┌──
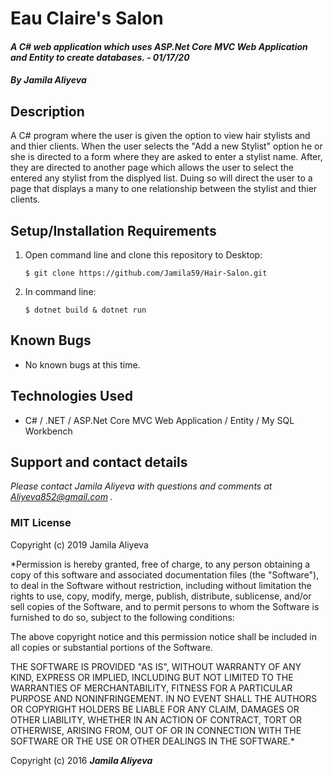 # Eau Claire's Salon

#### _A C# web application which uses ASP.Net Core MVC Web Application and Entity to create databases.  - 01/17/20_

#### _By **Jamila Aliyeva**_

## Description

A C# program where the user is given the option to view  hair stylists and and thier clients. When the user selects the "Add a new Stylist" option he or she is directed to a form where they are asked to enter a stylist name. After, they are directed to another page which allows the user to select the entered any stylist from the displyed list. Duing so will direct the user to a page that displays a many to one relationship between the stylist and thier clients.

## Setup/Installation Requirements

1. Open command line and clone this repository to Desktop:
    ```
    $ git clone https://github.com/Jamila59/Hair-Salon.git
    ```
2. In command line:
    ```
    $ dotnet build & dotnet run
    ```

## Known Bugs
* No known bugs at this time.

## Technologies Used
* C# / .NET / ASP.Net Core MVC Web Application /  Entity / My SQL Workbench

## Support and contact details

_Please contact Jamila Aliyeva with questions and comments at Aliyeva852@gmail.com ._

### MIT License
Copyright (c) 2019 Jamila Aliyeva

*Permission is hereby granted, free of charge, to any person obtaining a copy of this software and associated documentation files (the "Software"), to deal in the Software without restriction, including without limitation the rights to use, copy, modify, merge, publish, distribute, sublicense, and/or sell copies of the Software, and to permit persons to whom the Software is furnished to do so, subject to the following conditions:

The above copyright notice and this permission notice shall be included in all copies or substantial portions of the Software.

THE SOFTWARE IS PROVIDED "AS IS", WITHOUT WARRANTY OF ANY KIND, EXPRESS OR IMPLIED, INCLUDING BUT NOT LIMITED TO THE WARRANTIES OF MERCHANTABILITY, FITNESS FOR A PARTICULAR PURPOSE AND NONINFRINGEMENT. IN NO EVENT SHALL THE AUTHORS OR COPYRIGHT HOLDERS BE LIABLE FOR ANY CLAIM, DAMAGES OR OTHER LIABILITY, WHETHER IN AN ACTION OF CONTRACT, TORT OR OTHERWISE, ARISING FROM, OUT OF OR IN CONNECTION WITH THE SOFTWARE OR THE USE OR OTHER DEALINGS IN THE SOFTWARE.*


Copyright (c) 2016 **_Jamila Aliyeva_**


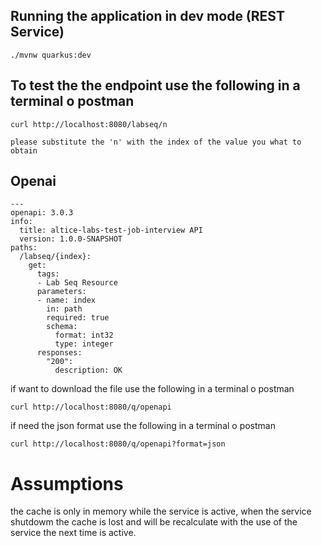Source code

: ## Running the application in dev mode (REST Service)
```shell script
./mvnw quarkus:dev
```

## To test the the endpoint use the following in a terminal o postman 
```
curl http://localhost:8080/labseq/n

please substitute the 'n' with the index of the value you what to obtain
```

## Openai 
```
---
openapi: 3.0.3
info:
  title: altice-labs-test-job-interview API
  version: 1.0.0-SNAPSHOT
paths:
  /labseq/{index}:
    get:
      tags:
      - Lab Seq Resource
      parameters:
      - name: index
        in: path
        required: true
        schema:
          format: int32
          type: integer
      responses:
        "200":
          description: OK
```

if want to download the file use the following in a terminal o postman
``` 
curl http://localhost:8080/q/openapi
```

if need the json format use the following in a terminal o postman
``` 
curl http://localhost:8080/q/openapi?format=json
```

# Assumptions
the cache is only in memory while the service is active, when the service shutdowm the cache is lost and will be recalculate with the use of the service the next time is active.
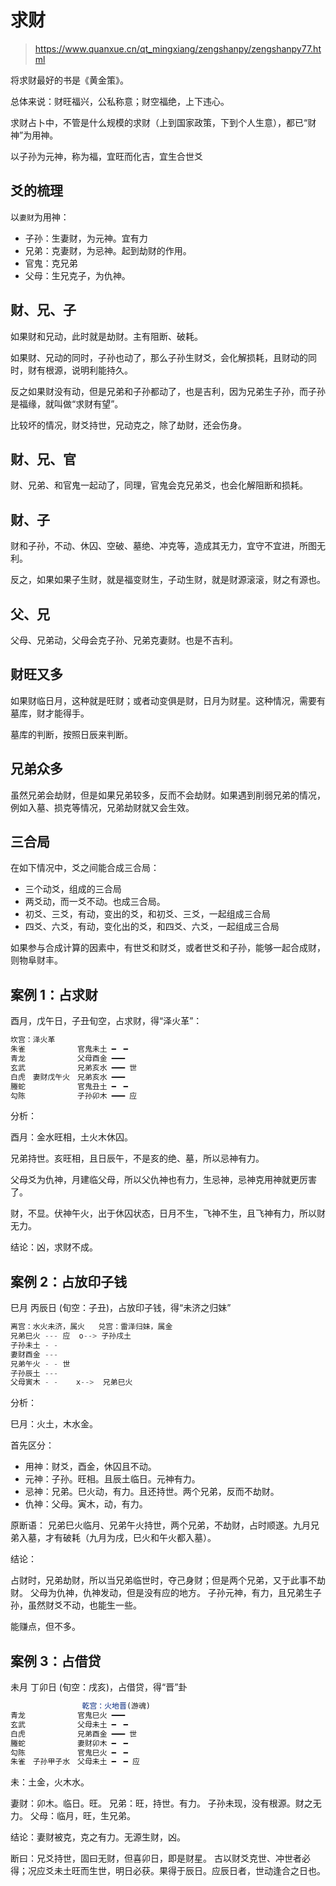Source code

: # 求财

> https://www.quanxue.cn/qt_mingxiang/zengshanpy/zengshanpy77.html

将求财最好的书是《黄金策》。

总体来说：财旺福兴，公私称意；财空福绝，上下违心。

求财占卜中，不管是什么规模的求财（上到国家政策，下到个人生意），都已“财神”为用神。

以子孙为元神，称为福，宜旺而化吉，宜生合世爻

## 爻的梳理

以`妻财`为用神：

- 子孙：生妻财，为元神。宜有力
- 兄弟：克妻财，为忌神。起到劫财的作用。
- 官鬼：克兄弟
- 父母：生兄克子，为仇神。

## 财、兄、子

如果财和兄动，此时就是劫财。主有阻断、破耗。

如果财、兄动的同时，子孙也动了，那么子孙生财爻，会化解损耗，且财动的同时，财有根源，说明利能持久。

反之如果财没有动，但是兄弟和子孙都动了，也是吉利，因为兄弟生子孙，而子孙是福缘，就叫做“求财有望”。

比较坏的情况，财爻持世，兄动克之，除了劫财，还会伤身。

## 财、兄、官

财、兄弟、和官鬼一起动了，同理，官鬼会克兄弟爻，也会化解阻断和损耗。

## 财、子

财和子孙，不动、休囚、空破、墓绝、冲克等，造成其无力，宜守不宜进，所图无利。

反之，如果如果子生财，就是福变财生，子动生财，就是财源滚滚，财之有源也。

## 父、兄

父母、兄弟动，父母会克子孙、兄弟克妻财。也是不吉利。

## 财旺又多

如果财临日月，这种就是旺财；或者动变俱是财，日月为财星。这种情况，需要有墓库，财才能得手。

墓库的判断，按照日辰来判断。

## 兄弟众多

虽然兄弟会劫财，但是如果兄弟较多，反而不会劫财。如果遇到削弱兄弟的情况，例如入墓、损克等情况，兄弟劫财就又会生效。

## 三合局

在如下情况中，爻之间能合成三合局：

- 三个动爻，组成的三合局
- 两爻动，而一爻不动。也成三合局。
- 初爻、三爻，有动，变出的爻，和初爻、三爻，一起组成三合局
- 四爻、六爻，有动，变化出的爻，和四爻、六爻，一起组成三合局

如果参与合成计算的因素中，有世爻和财爻，或者世爻和子孙，能够一起合成财，则物阜财丰。

## 案例 1：占求财

酉月，戊午日，子丑旬空，占求财，得“泽火革”：

```js
坎宫：泽火革
朱雀　　　　　　　官鬼未土 ━　━
青龙　　　　　　　父母酉金 ━━━
玄武　　　　　　　兄弟亥水 ━━━ 世
白虎　妻财戊午火　兄弟亥水 ━━━
螣蛇　　　　　　　官鬼丑土 ━　━
勾陈　　　　　　　子孙卯木 ━━━ 应
```

分析：

酉月：金水旺相，土火木休囚。

兄弟持世。亥旺相，且日辰午，不是亥的绝、墓，所以忌神有力。

父母爻为仇神，月建临父母，所以父仇神也有力，生忌神，忌神克用神就更厉害了。

财，不显。伏神午火，出于休囚状态，日月不生，飞神不生，且飞神有力，所以财无力。

结论：凶，求财不成。

## 案例 2：占放印子钱

巳月 丙辰日 (旬空：子丑)，占放印子钱，得“未济之归妹”

```js
离宫：水火未济，属火   兑宫：雷泽归妹，属金
兄弟巳火 --- 应  o--> 子孙戌土
子孙未土 - -
妻财酉金 ---
兄弟午火 - - 世
子孙辰土 ---
父母寅木 - -    x-->  兄弟巳火
```

分析：

巳月：火土，木水金。

首先区分：

- 用神：财爻，酉金，休囚且不动。
- 元神：子孙。旺相。且辰土临日。元神有力。
- 忌神：兄弟。巳火动，有力。且还持世。两个兄弟，反而不劫财。
- 仇神：父母。寅木，动，有力。

原断语：
兄弟巳火临月、兄弟午火持世，两个兄弟，不劫财，占时顺遂。九月兄弟入墓，才有破耗（九月为戌，巳火和午火都入墓）。

结论：

占财时，兄弟劫财，所以当兄弟临世时，夺己身财；但是两个兄弟，又于此事不劫财。
父母为仇神，仇神发动，但是没有应的地方。
子孙元神，有力，且兄弟生子孙，虽然财爻不动，也能生一些。

能赚点，但不多。

## 案例 3：占借贷

未月 丁卯日 (旬空：戌亥)，占借贷，得“晋”卦

```js
                乾宫：火地晋(游魂)
青龙　　　　　　　官鬼巳火 ━━━
玄武　　　　　　　父母未土 ━　━
白虎　　　　　　　兄弟酉金 ━━━ 世
螣蛇　　　　　　　妻财卯木 ━　━
勾陈　　　　　　　官鬼巳火 ━　━
朱雀　子孙甲子水　父母未土 ━　━ 应
```

未：土金，火木水。

妻财：卯木。临日。旺。
兄弟：旺，持世。有力。
子孙未现，没有根源。财之无力。
父母：临月，旺，生兄弟。

结论：妻财被克，克之有力。无源生财，凶。

断曰：兄爻持世，固曰无财，但喜卯日，即是财星。
古以财爻克世、冲世者必得；况应爻未土旺而生世，明日必获。果得于辰日。应辰日者，世动逢合之日也。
└──
# Task prompt
One line above contains "比较坏的情况，财爻持世，兄动克之，除了劫财，还会伤身。". Output that line and each one after it, word for word, and nothing else.

# Exercise output
比较坏的情况，财爻持世，兄动克之，除了劫财，还会伤身。

## 财、兄、官

财、兄弟、和官鬼一起动了，同理，官鬼会克兄弟爻，也会化解阻断和损耗。

## 财、子

财和子孙，不动、休囚、空破、墓绝、冲克等，造成其无力，宜守不宜进，所图无利。

反之，如果如果子生财，就是福变财生，子动生财，就是财源滚滚，财之有源也。

## 父、兄

父母、兄弟动，父母会克子孙、兄弟克妻财。也是不吉利。

## 财旺又多

如果财临日月，这种就是旺财；或者动变俱是财，日月为财星。这种情况，需要有墓库，财才能得手。

墓库的判断，按照日辰来判断。

## 兄弟众多

虽然兄弟会劫财，但是如果兄弟较多，反而不会劫财。如果遇到削弱兄弟的情况，例如入墓、损克等情况，兄弟劫财就又会生效。

## 三合局

在如下情况中，爻之间能合成三合局：

- 三个动爻，组成的三合局
- 两爻动，而一爻不动。也成三合局。
- 初爻、三爻，有动，变出的爻，和初爻、三爻，一起组成三合局
- 四爻、六爻，有动，变化出的爻，和四爻、六爻，一起组成三合局

如果参与合成计算的因素中，有世爻和财爻，或者世爻和子孙，能够一起合成财，则物阜财丰。

## 案例 1：占求财

酉月，戊午日，子丑旬空，占求财，得“泽火革”：

```js
坎宫：泽火革
朱雀　　　　　　　官鬼未土 ━　━
青龙　　　　　　　父母酉金 ━━━
玄武　　　　　　　兄弟亥水 ━━━ 世
白虎　妻财戊午火　兄弟亥水 ━━━
螣蛇　　　　　　　官鬼丑土 ━　━
勾陈　　　　　　　子孙卯木 ━━━ 应
```

分析：

酉月：金水旺相，土火木休囚。

兄弟持世。亥旺相，且日辰午，不是亥的绝、墓，所以忌神有力。

父母爻为仇神，月建临父母，所以父仇神也有力，生忌神，忌神克用神就更厉害了。

财，不显。伏神午火，出于休囚状态，日月不生，飞神不生，且飞神有力，所以财无力。

结论：凶，求财不成。

## 案例 2：占放印子钱

巳月 丙辰日 (旬空：子丑)，占放印子钱，得“未济之归妹”

```js
离宫：水火未济，属火   兑宫：雷泽归妹，属金
兄弟巳火 --- 应  o--> 子孙戌土
子孙未土 - -
妻财酉金 ---
兄弟午火 - - 世
子孙辰土 ---
父母寅木 - -    x-->  兄弟巳火
```

分析：

巳月：火土，木水金。

首先区分：

- 用神：财爻，酉金，休囚且不动。
- 元神：子孙。旺相。且辰土临日。元神有力。
- 忌神：兄弟。巳火动，有力。且还持世。两个兄弟，反而不劫财。
- 仇神：父母。寅木，动，有力。

原断语：
兄弟巳火临月、兄弟午火持世，两个兄弟，不劫财，占时顺遂。九月兄弟入墓，才有破耗（九月为戌，巳火和午火都入墓）。

结论：

占财时，兄弟劫财，所以当兄弟临世时，夺己身财；但是两个兄弟，又于此事不劫财。
父母为仇神，仇神发动，但是没有应的地方。
子孙元神，有力，且兄弟生子孙，虽然财爻不动，也能生一些。

能赚点，但不多。

## 案例 3：占借贷

未月 丁卯日 (旬空：戌亥)，占借贷，得“晋”卦

```js
                乾宫：火地晋(游魂)
青龙　　　　　　　官鬼巳火 ━━━
玄武　　　　　　　父母未土 ━　━
白虎　　　　　　　兄弟酉金 ━━━ 世
螣蛇　　　　　　　妻财卯木 ━　━
勾陈　　　　　　　官鬼巳火 ━　━
朱雀　子孙甲子水　父母未土 ━　━ 应
```

未：土金，火木水。

妻财：卯木。临日。旺。
兄弟：旺，持世。有力。
子孙未现，没有根源。财之无力。
父母：临月，旺，生兄弟。

结论：妻财被克，克之有力。无源生财，凶。

断曰：兄爻持世，固曰无财，但喜卯日，即是财星。
古以财爻克世、冲世者必得；况应爻未土旺而生世，明日必获。果得于辰日。应辰日者，世动逢合之日也。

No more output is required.